Turning 40

Turning 40

RESOLVE turns 40 this year and we've recommitted to  a less polarized world with a shared commitment to transforming ambitious ideas into real benefits for people, communities, and ecosystems.

How about you?

Take a look at our FY '17 Annual report Annual Report https://www.resolv.org/wp-content/uploads/2011/02/Resolve_AnnualReport2017-FINAL.pdf.  We profile some of our work over the past year. Abby Dilley reflects on our anniversary. I take stock of the rapidly changing external context and what it means for our programs and partners. 

We need to worker harder than ever to create partnerships where they are least likely and most needed. Its the only way we'll tackle our critical social, health and environmental challenges.

Partnerships help us navigate today's tricky terrain. We're in a disruptive period. The technology and information sectors are serving as key accelerants. Political and cultural polarization (a trend on the rise for well over three decades) has become a toxic byproduct of the increasing inadequacy of institutions and governments to keep pace with and support parallel societal transformation. Aversion to risk taking has become an impediment to collaborative leadership and has undermined incentives to reach across constituencies to find a common vision and strategy to solve problems and achieve societal goals. Cynicism and insecurity can take hold when the response of governments and institutions is inadequate, particularly when systems and structures are brittle and unable to help society and individuals adapt to and thrive amidst significant change.

We are not cynics: our organizational focus is positive. We thrive on hope, vision, and impact. We know partnerships and strategic collaboration, when done well, can be a game changer. At RESOLVE we have our eye on what’s happening below the polling, predictions, and politicking to the underlying churn, agitation, and tumult. As an international, non-partisan organization, our concern is not the name on the campaign sign, nor the political party – it’s the polarization and the narrowing space for collaboration and partnerships, the declining integrity of key institutions, and the need to hold open space for dialogue and defend civic norms.

While the media spotlight is on conflict, we are supporting a renewal of efforts to reach across divides in the interest of solutions to big health, environmental, and international development challenges. We see this renewal where communities and entrepreneurs are seeking to build economic resilience, in the unlikely partnerships that are catalyzing our energy shift, and the willingness of stakeholders to ask themselves hard questions about the role of new technologies to address our changing climate, feed a rapidly growing population, and protect biodiversity on our planet.
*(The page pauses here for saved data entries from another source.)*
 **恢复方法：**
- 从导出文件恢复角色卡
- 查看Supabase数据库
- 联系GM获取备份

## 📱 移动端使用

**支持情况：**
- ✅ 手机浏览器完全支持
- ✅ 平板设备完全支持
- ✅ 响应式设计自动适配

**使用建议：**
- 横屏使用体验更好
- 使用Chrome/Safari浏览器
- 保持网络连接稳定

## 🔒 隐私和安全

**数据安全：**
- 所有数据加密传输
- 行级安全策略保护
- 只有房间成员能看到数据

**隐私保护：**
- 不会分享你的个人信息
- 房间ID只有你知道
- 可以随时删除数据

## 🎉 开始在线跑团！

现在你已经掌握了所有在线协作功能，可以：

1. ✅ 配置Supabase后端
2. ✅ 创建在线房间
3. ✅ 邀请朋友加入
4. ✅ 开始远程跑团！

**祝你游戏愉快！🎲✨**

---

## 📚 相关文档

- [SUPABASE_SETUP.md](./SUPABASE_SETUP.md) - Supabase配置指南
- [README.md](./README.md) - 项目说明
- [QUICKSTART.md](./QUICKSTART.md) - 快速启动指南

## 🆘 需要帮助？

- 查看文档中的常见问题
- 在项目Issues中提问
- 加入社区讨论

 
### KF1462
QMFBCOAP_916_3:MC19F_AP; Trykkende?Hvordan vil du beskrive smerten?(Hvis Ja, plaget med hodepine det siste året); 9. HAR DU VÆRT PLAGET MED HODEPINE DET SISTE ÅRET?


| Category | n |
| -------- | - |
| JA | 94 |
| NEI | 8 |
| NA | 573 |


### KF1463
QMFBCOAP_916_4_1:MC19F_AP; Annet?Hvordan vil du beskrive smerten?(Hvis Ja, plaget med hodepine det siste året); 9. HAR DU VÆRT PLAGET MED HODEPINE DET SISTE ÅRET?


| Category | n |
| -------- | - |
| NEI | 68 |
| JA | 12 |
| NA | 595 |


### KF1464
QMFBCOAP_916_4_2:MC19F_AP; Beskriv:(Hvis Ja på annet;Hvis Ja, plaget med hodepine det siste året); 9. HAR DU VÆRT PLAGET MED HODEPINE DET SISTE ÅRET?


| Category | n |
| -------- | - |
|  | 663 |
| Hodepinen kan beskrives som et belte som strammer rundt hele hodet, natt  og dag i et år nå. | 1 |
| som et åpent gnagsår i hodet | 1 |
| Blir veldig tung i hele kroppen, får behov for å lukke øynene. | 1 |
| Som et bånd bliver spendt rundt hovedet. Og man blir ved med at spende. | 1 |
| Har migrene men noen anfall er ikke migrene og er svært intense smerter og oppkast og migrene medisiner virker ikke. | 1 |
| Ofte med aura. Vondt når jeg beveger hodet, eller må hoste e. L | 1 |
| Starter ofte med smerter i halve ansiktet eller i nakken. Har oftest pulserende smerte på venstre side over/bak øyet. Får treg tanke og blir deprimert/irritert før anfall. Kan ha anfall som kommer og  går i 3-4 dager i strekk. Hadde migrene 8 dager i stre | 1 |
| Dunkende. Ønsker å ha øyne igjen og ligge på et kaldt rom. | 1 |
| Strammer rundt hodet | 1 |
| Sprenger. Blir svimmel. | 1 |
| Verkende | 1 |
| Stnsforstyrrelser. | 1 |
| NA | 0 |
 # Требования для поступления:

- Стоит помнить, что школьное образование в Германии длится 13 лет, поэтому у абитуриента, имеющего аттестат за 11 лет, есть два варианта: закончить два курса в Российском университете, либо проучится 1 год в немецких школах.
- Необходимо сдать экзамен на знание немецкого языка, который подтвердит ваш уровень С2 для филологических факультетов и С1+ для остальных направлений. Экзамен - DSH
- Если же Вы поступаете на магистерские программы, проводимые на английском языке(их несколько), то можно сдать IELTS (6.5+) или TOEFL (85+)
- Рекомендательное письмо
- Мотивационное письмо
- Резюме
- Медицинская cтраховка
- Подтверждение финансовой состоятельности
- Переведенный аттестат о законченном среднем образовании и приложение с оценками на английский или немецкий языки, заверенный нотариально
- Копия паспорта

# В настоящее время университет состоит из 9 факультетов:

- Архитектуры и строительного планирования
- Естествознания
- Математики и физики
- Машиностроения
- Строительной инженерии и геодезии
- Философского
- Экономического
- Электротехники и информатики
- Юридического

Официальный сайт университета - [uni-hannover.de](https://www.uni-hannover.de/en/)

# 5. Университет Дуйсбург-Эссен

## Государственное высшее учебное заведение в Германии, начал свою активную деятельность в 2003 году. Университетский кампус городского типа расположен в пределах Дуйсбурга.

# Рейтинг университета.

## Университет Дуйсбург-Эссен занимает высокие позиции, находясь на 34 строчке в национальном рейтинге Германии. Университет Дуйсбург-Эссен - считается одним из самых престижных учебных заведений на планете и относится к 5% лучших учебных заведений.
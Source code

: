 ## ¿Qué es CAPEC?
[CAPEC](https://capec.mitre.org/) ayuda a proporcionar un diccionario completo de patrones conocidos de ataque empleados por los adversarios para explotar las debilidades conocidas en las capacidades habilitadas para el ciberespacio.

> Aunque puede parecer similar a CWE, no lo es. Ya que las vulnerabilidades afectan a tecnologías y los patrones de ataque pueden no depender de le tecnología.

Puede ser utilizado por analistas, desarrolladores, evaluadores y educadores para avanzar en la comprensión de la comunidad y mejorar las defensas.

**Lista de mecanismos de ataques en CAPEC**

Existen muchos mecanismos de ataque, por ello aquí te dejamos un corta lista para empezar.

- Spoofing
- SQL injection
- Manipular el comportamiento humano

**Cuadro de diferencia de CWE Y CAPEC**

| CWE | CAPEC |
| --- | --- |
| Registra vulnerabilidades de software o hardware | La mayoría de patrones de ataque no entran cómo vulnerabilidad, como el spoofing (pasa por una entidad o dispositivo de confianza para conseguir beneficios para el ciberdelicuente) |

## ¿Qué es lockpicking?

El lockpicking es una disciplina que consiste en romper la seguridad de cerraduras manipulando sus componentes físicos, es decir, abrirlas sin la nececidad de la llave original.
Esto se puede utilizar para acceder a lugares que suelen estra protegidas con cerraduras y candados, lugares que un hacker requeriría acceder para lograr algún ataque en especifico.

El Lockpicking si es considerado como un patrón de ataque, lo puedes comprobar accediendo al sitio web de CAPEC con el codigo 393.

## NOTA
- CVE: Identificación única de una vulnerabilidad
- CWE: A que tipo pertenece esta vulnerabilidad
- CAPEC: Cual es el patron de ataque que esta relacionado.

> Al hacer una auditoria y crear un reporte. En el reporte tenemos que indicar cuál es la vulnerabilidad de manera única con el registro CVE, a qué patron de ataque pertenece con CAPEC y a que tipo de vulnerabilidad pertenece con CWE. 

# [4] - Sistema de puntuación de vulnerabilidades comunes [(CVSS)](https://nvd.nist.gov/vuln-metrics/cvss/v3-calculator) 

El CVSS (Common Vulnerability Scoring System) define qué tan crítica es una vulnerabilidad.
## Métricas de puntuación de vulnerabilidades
Our team of collaborative leaders (mediators, policy experts, strategists, scientists, innovators, and facilitators) are laser focused on building a new narrative for partnership. We’ve strengthened our work on hot-button health issues like addressing opioid use and misuse and the allocation of scarce medical resources, gained significant traction with our sustainable agriculture toolkit, launched ReGrow West Africa in Sierra Leone to strengthen development capacity in a post-Ebola context, designed and convened a partnership to help communities with replacing lead service lines for safer drinking water, were featured on PBS for the positive impact we’re having using technology to address community-elephant conflicts, and facilitated a groundbreaking adaptive management program for the Missouri River.

Our model only works when we have good partners. So thanks to all of you for your vision, creativity, risk-willingness, and perseverance.